| Le 29 janvier 1990 | |
| BUREAU DE DISTRICT DE MONTRÉAL | BUREAU PRINCIPAL |
| Services de demande de | Section des services |
| Renseignements des entreprises | bilingues |
| 3e étage | Michel Lambert |
| Section 148 | (616) 957-8980 |
| Réjean Laurin | File No. 7-4371 |
Objet: Définition de biens agricoles et résidences d'agriculteurs
La présente est en réponse à votre note aller retour du 21 septembre 1989 dans laquelle vous nous demandez notre interprétation relativement à la définition de biens agricoles et de résidences d'agriculteurs au sens de l'alinéa 149(1)t) de la Loi de l'impôt sur le revenu (la "Loi").
La question à savoir si un bien spécifique constitue un bien agricole est une question de fait et doit être déterminée selon les circonstances propres à chaque cas. Le mot "agriculture" est défini à l'article 248 de la Loi. Cependant, cette définition n'est pas exhaustive et il faut donner à ce mot son sens ordinaire. D'une manière générale, les biens agricoles comprennent les bâtiments de ferme, l'équipement et la machinerie agricole, les outils, les animaux vivants et les semences pourvu qu'ils soient utilisés exclusivement dans une entreprise agricole.

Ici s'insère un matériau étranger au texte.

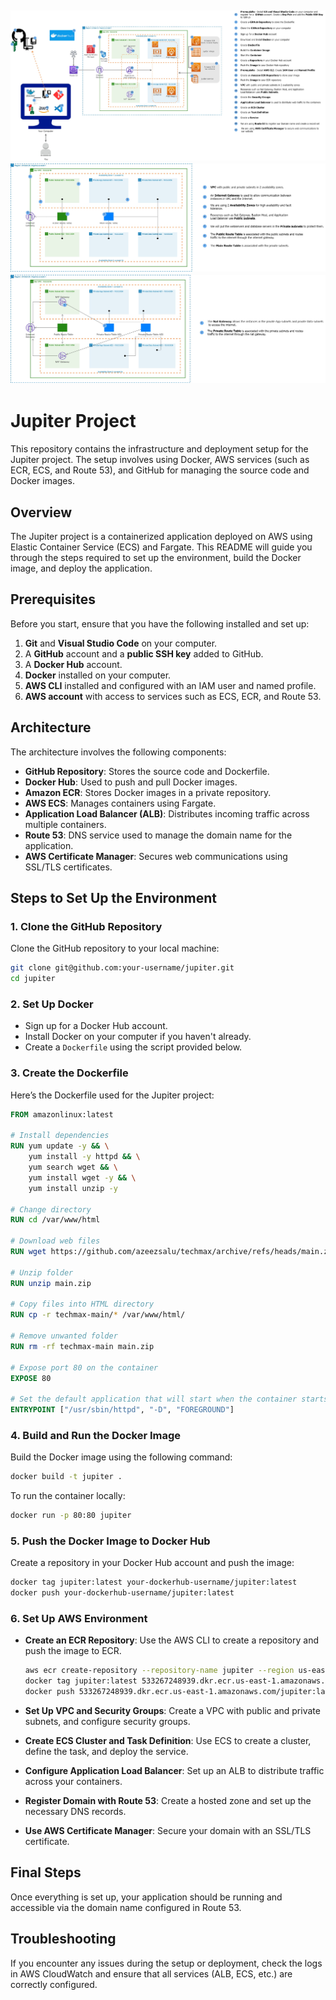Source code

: ![Architecture Diagram](1._Docker.jpg)
![Architecture Diagram](21._VPC_Reference_Architecture.jpg)
![Architecture Diagram](22._Nat_Gateway_Reference_Architecture.jpg)
---

# Jupiter Project

This repository contains the infrastructure and deployment setup for the Jupiter project. The setup involves using Docker, AWS services (such as ECR, ECS, and Route 53), and GitHub for managing the source code and Docker images.

## Overview

The Jupiter project is a containerized application deployed on AWS using Elastic Container Service (ECS) and Fargate. This README will guide you through the steps required to set up the environment, build the Docker image, and deploy the application.

## Prerequisites

Before you start, ensure that you have the following installed and set up:

1. **Git** and **Visual Studio Code** on your computer.
2. A **GitHub** account and a **public SSH key** added to GitHub.
3. A **Docker Hub** account.
4. **Docker** installed on your computer.
5. **AWS CLI** installed and configured with an IAM user and named profile.
6. **AWS account** with access to services such as ECS, ECR, and Route 53.

## Architecture

The architecture involves the following components:

- **GitHub Repository**: Stores the source code and Dockerfile.
- **Docker Hub**: Used to push and pull Docker images.
- **Amazon ECR**: Stores Docker images in a private repository.
- **AWS ECS**: Manages containers using Fargate.
- **Application Load Balancer (ALB)**: Distributes incoming traffic across multiple containers.
- **Route 53**: DNS service used to manage the domain name for the application.
- **AWS Certificate Manager**: Secures web communications using SSL/TLS certificates.

## Steps to Set Up the Environment

### 1. Clone the GitHub Repository

Clone the GitHub repository to your local machine:

```bash
git clone git@github.com:your-username/jupiter.git
cd jupiter
```

### 2. Set Up Docker

- Sign up for a Docker Hub account.
- Install Docker on your computer if you haven't already.
- Create a `Dockerfile` using the script provided below.

### 3. Create the Dockerfile

Here’s the Dockerfile used for the Jupiter project:

```Dockerfile
FROM amazonlinux:latest

# Install dependencies
RUN yum update -y && \
    yum install -y httpd && \
    yum search wget && \
    yum install wget -y && \
    yum install unzip -y

# Change directory
RUN cd /var/www/html

# Download web files
RUN wget https://github.com/azeezsalu/techmax/archive/refs/heads/main.zip

# Unzip folder
RUN unzip main.zip

# Copy files into HTML directory
RUN cp -r techmax-main/* /var/www/html/

# Remove unwanted folder
RUN rm -rf techmax-main main.zip

# Expose port 80 on the container
EXPOSE 80

# Set the default application that will start when the container starts
ENTRYPOINT ["/usr/sbin/httpd", "-D", "FOREGROUND"]
```

### 4. Build and Run the Docker Image

Build the Docker image using the following command:

```bash
docker build -t jupiter .
```

To run the container locally:

```bash
docker run -p 80:80 jupiter
```

### 5. Push the Docker Image to Docker Hub

Create a repository in your Docker Hub account and push the image:

```bash
docker tag jupiter:latest your-dockerhub-username/jupiter:latest
docker push your-dockerhub-username/jupiter:latest
```

### 6. Set Up AWS Environment

- **Create an ECR Repository**: Use the AWS CLI to create a repository and push the image to ECR.
  
  ```bash
  aws ecr create-repository --repository-name jupiter --region us-east-1
  docker tag jupiter:latest 533267248939.dkr.ecr.us-east-1.amazonaws.com/jupiter:latest
  docker push 533267248939.dkr.ecr.us-east-1.amazonaws.com/jupiter:latest
  ```

- **Set Up VPC and Security Groups**: Create a VPC with public and private subnets, and configure security groups.

- **Create ECS Cluster and Task Definition**: Use ECS to create a cluster, define the task, and deploy the service.

- **Configure Application Load Balancer**: Set up an ALB to distribute traffic across your containers.

- **Register Domain with Route 53**: Create a hosted zone and set up the necessary DNS records.

- **Use AWS Certificate Manager**: Secure your domain with an SSL/TLS certificate.

## Final Steps

Once everything is set up, your application should be running and accessible via the domain name configured in Route 53.

## Troubleshooting

If you encounter any issues during the setup or deployment, check the logs in AWS CloudWatch and ensure that all services (ALB, ECS, etc.) are correctly configured.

Pour les biens servant en partie pour l'agriculture et en partie à d'autres fins, il est plus difficile d'établir s'il s'agit de biens agricoles. Dans ces cas, il faut regarder la nature du bien ainsi que la mesure dans laquelle il est employé dans des opérations agricoles.
Par exemple, un agriculteur peut utiliser son tracteur pour déneiger les entrées de ses voisins. Puisque la nature du bien se rapporte davantage à l'agriculture et que son utilisation à des fins autres qu'agricoles est minime, le tracteur serait considéré comme un bien agricole. D'autre part, une automobile, par sa nature, n'est normalement pas perçue comme un bien servant à l'agriculture, particulièrement quand elle n'est pas utilisée uniquement à des fins agricoles. Dans le cas d'une camionnette, il est nécessaire de tenir compte de l'usage qu'en fait l'agriculteur.

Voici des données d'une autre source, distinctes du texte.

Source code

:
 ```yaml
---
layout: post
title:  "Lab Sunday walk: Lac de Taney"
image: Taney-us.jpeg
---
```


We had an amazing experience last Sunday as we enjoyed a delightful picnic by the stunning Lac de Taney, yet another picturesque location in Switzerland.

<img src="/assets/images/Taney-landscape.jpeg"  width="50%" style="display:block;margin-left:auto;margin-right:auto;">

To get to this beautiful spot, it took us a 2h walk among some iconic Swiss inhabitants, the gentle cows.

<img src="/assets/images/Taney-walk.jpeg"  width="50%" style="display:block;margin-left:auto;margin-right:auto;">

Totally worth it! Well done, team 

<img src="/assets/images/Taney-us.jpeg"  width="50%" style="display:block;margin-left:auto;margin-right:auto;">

Lorsque ce dernier prend sa retraite il cesse d'être un agriculteur et les biens agricoles qu'il possédait avant sa retraite cessent de se qualifier à titre de biens agricoles pour les fins de l'alinéa 149(1)t) de la Loi. En effet nous sommes d'avis que l'alinéa 149(1)t) de la Loi a pour but d'exempter un assureur dont le revenu provient principalement de l'assurance de biens agricoles ou servant à la pêche et appartenant à des agriculteurs ou à des pêcheurs, par opposition à des biens conçus pour l'agriculture ou la pêche mais n'appartenant pas à des agriculteurs ou à des pêcheurs.
La deuxième partie de votre demande porte sur la notion de résidence d'agriculteur. Comme pour les biens agricoles, il n'y a pas de définition et nous sommes d'avis qu'il faille utiliser le sens commun pour établir si une résidence est une résidence d'agriculteur pour l'application de l'alinéa l49(1)t) de la Loi.

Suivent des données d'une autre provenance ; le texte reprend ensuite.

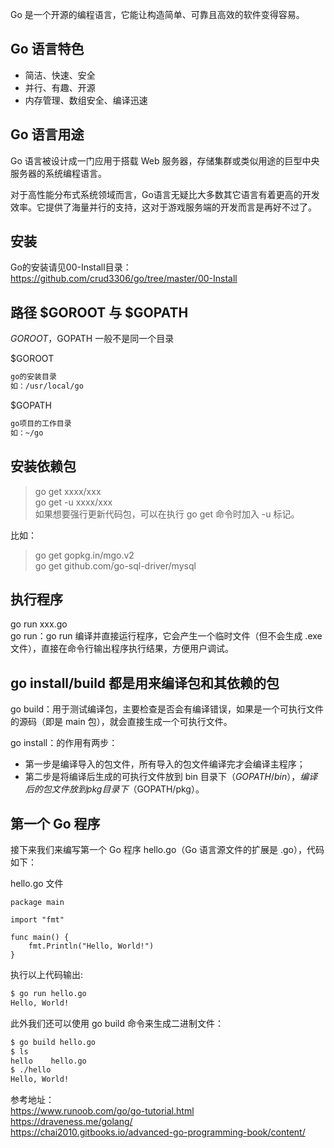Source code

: 

Go 是一个开源的编程语言，它能让构造简单、可靠且高效的软件变得容易。


Go 语言特色
-------------
- 简洁、快速、安全  
- 并行、有趣、开源  
- 内存管理、数组安全、编译迅速  


Go 语言用途
-------------
Go 语言被设计成一门应用于搭载 Web 服务器，存储集群或类似用途的巨型中央服务器的系统编程语言。

对于高性能分布式系统领域而言，Go语言无疑比大多数其它语言有着更高的开发效率。它提供了海量并行的支持，这对于游戏服务端的开发而言是再好不过了。


安装
-------------
Go的安装请见00-Install目录：
https://github.com/crud3306/go/tree/master/00-Install   


路径 $GOROOT 与 $GOPATH  
-------------
$GOROOT，$GOPATH 一般不是同一个目录  

$GOROOT  
```sh
go的安装目录  
如：/usr/local/go  
```

$GOPATH  
```sh
go项目的工作目录  
如：~/go  
```


安装依赖包  
------------
> go get xxxx/xxx  
> go get -u xxxx/xxx    
如果想要强行更新代码包，可以在执行 go get 命令时加入 -u 标记。  
   
比如：   
> go get gopkg.in/mgo.v2  
> go get github.com/go-sql-driver/mysql  
  
      

执行程序  
------------ 
go run xxx.go   
go run：go run 编译并直接运行程序，它会产生一个临时文件（但不会生成 .exe 文件），直接在命令行输出程序执行结果，方便用户调试。  

  
  
go install/build 都是用来编译包和其依赖的包
------------  

go build：用于测试编译包，主要检查是否会有编译错误，如果是一个可执行文件的源码（即是 main 包），就会直接生成一个可执行文件。

go install：的作用有两步：  
- 第一步是编译导入的包文件，所有导入的包文件编译完才会编译主程序；  
- 第二步是将编译后生成的可执行文件放到 bin 目录下（$GOPATH/bin），编译后的包文件放到 pkg 目录下（$GOPATH/pkg）。  


   

第一个 Go 程序
----------
接下来我们来编写第一个 Go 程序 hello.go（Go 语言源文件的扩展是 .go），代码如下：

hello.go 文件
```golang
package main

import "fmt"

func main() {
    fmt.Println("Hello, World!")
}
```

执行以上代码输出:
```sh
$ go run hello.go 
Hello, World!
```


此外我们还可以使用 go build 命令来生成二进制文件：
```sh
$ go build hello.go 
$ ls
hello    hello.go
$ ./hello 
Hello, World!
```

   


参考地址：   
https://www.runoob.com/go/go-tutorial.html  
https://draveness.me/golang/    
https://chai2010.gitbooks.io/advanced-go-programming-book/content/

Selon cette approche, la résidence principale d'un agriculteur se qualifierait aux fins de l'exemption prévue à cet alinéa contrairement à une habitation saisonnière qui ne serait pas considérée comme une résidence d'agriculteur.
Par ailleurs, la résidence appartenant à un agriculteur et mise à la disposition d'un employé n'est pas considérée comme une résidence d'agriculteur. Il peut toutefois s'agir d'un bien agricole s'il est établi qu'il est nécessaire que l'employé qui l'habite vive sur la ferme.
Enfin, le contenu d'une résidence tel les meubles, les bijoux les collections particulières ou les fourrures ne constitue pas des biens agricoles et ne fait pas partie de la résidence de l'agriculteur au sens de l'alinéa 149(1)t) de la Loi.
Nous espérons que nos commentaires vous seront utiles.